[Rendered images with source text]
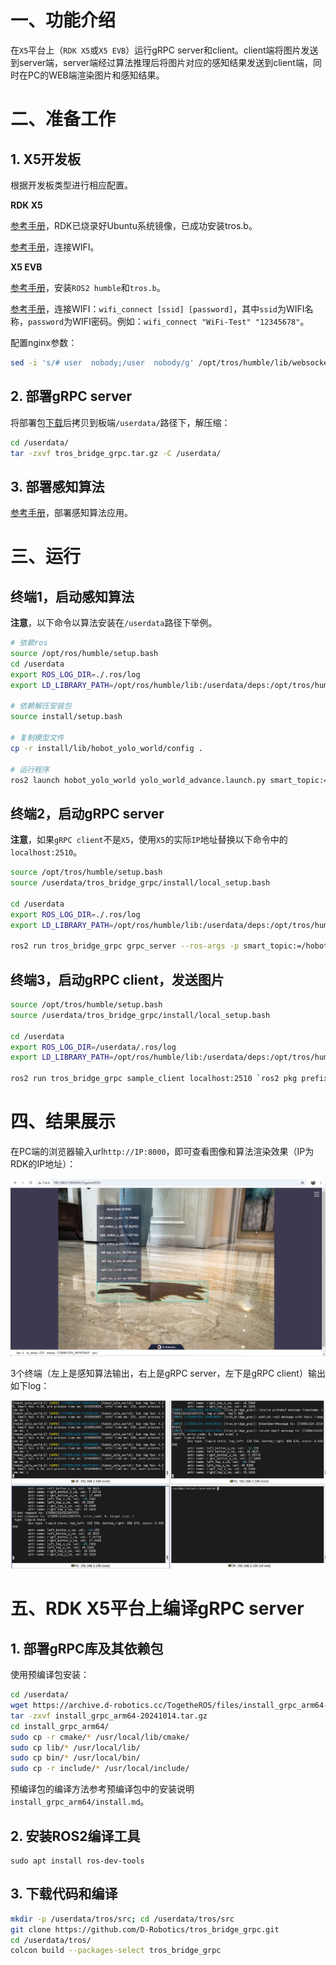 
# 一、功能介绍

在`X5`平台上（`RDK X5`或`X5 EVB`）运行gRPC server和client。client端将图片发送到server端，server端经过算法推理后将图片对应的感知结果发送到client端，同时在PC的WEB端渲染图片和感知结果。

# 二、准备工作

## 1. X5开发板

根据开发板类型进行相应配置。

**RDK X5**

[参考手册](https://developer.d-robotics.cc/rdk_doc/Robot_development/quick_start/preparation)，RDK已烧录好Ubuntu系统镜像，已成功安装tros.b。

[参考手册](https://developer.d-robotics.cc/rdk_doc/System_configuration/network_blueteeth#station%E6%A8%A1%E5%BC%8F)，连接WIFI。

**X5 EVB**

[参考手册](https://horizonrobotics.feishu.cn/docx/EgV8doolDo2kluxbo2BcJyoSnde)，安装`ROS2 humble`和`tros.b`。

[参考手册](http://sysgbj2.hobot.cc/x5/cn/linux_development/driver_develop_guide/33-WIFI_Driver_Debug_Guide.html#id5)，连接WIFI：`wifi_connect [ssid] [password]`，其中`ssid`为WIFI名称，`password`为WIFI密码。例如：`wifi_connect "WiFi-Test" "12345678"`。

配置nginx参数：

```bash
sed -i 's/# user  nobody;/user  nobody/g' /opt/tros/humble/lib/websocket/webservice/conf/nginx.conf
```

## 2. 部署gRPC server

将部署包[下载](https://archive.d-robotics.cc/TogetheROS/files/tros_bridge_grpc.tar.gz)后拷贝到板端`/userdata/`路径下，解压缩：

```bash
cd /userdata/
tar -zxvf tros_bridge_grpc.tar.gz -C /userdata/
```

## 3. 部署感知算法

[参考手册](https://horizonrobotics.feishu.cn/docx/JEG8dob8ioB7R2xBWzYc0eyOn5d)，部署感知算法应用。

# 三、运行

## 终端1，启动感知算法

**注意**，以下命令以算法安装在`/userdata`路径下举例。

```bash
# 依赖ros
source /opt/ros/humble/setup.bash
cd /userdata
export ROS_LOG_DIR=./.ros/log
export LD_LIBRARY_PATH=/opt/ros/humble/lib:/userdata/deps:/opt/tros/humble/lib:/usr/hobot/lib:sysroot_docker/usr_x5/lib:sysroot_docker/usr_x5/lib/aarch64-linux-gnu/

# 依赖解压安装包
source install/setup.bash

# 复制模型文件
cp -r install/lib/hobot_yolo_world/config .

# 运行程序
ros2 launch hobot_yolo_world yolo_world_advance.launch.py smart_topic:=/hobot_yolo_world
```

## 终端2，启动gRPC server

**注意**，如果`gRPC client`不是`X5`，使用`X5`的实际`IP`地址替换以下命令中的`localhost:2510`。

```bash
source /opt/tros/humble/setup.bash
source /userdata/tros_bridge_grpc/install/local_setup.bash

cd /userdata
export ROS_LOG_DIR=./.ros/log
export LD_LIBRARY_PATH=/opt/ros/humble/lib:/userdata/deps:/opt/tros/humble/lib:/usr/hobot/lib:sysroot_docker/usr_x5/lib:sysroot_docker/usr_x5/lib/aarch64-linux-gnu/

ros2 run tros_bridge_grpc grpc_server --ros-args -p smart_topic:=/hobot_yolo_world -p is_sync_mode:=1 -p server_address:=localhost:2510 --log-level info
```

## 终端3，启动gRPC client，发送图片

```bash
source /opt/tros/humble/setup.bash
source /userdata/tros_bridge_grpc/install/local_setup.bash

cd /userdata
export ROS_LOG_DIR=/userdata/.ros/log
export LD_LIBRARY_PATH=/opt/ros/humble/lib:/userdata/deps:/opt/tros/humble/lib:/usr/hobot/lib:sysroot_docker/usr_x5/lib:sysroot_docker/usr_x5/lib/aarch64-linux-gnu/

ros2 run tros_bridge_grpc sample_client localhost:2510 `ros2 pkg prefix tros_bridge_grpc`/share/tros_bridge_grpc/config/yolo_world_test.jpg 1
```

# 四、结果展示

在PC端的浏览器输入url`http://IP:8000`，即可查看图像和算法渲染效果（IP为RDK的IP地址）：

![](imgs/web.jpg)

3个终端（左上是感知算法输出，右上是gRPC server，左下是gRPC client）输出如下log：

![](imgs/terminal_log.jpg)

# 五、RDK X5平台上编译gRPC server

## 1. 部署gRPC库及其依赖包

使用预编译包安装：

```bash
cd /userdata/
wget https://archive.d-robotics.cc/TogetheROS/files/install_grpc_arm64-20241014.tar.gz
tar -zxvf install_grpc_arm64-20241014.tar.gz
cd install_grpc_arm64/
sudo cp -r cmake/* /usr/local/lib/cmake/
sudo cp lib/* /usr/local/lib/
sudo cp bin/* /usr/local/bin/
sudo cp -r include/* /usr/local/include/
```

预编译包的编译方法参考预编译包中的安装说明`install_grpc_arm64/install.md`。

## 2. 安装ROS2编译工具

```shell
sudo apt install ros-dev-tools
```

## 3. 下载代码和编译

```bash
mkdir -p /userdata/tros/src; cd /userdata/tros/src
git clone https://github.com/D-Robotics/tros_bridge_grpc.git
cd /userdata/tros/
colcon build --packages-select tros_bridge_grpc
```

**Work instructions**
In the lines above, find the word "sudo" and copy every line it occurs in.

**Solution to this exercise**
sudo cp -r cmake/* /usr/local/lib/cmake/
sudo cp lib/* /usr/local/lib/
sudo cp bin/* /usr/local/bin/
sudo cp -r include/* /usr/local/include/
sudo apt install ros-dev-tools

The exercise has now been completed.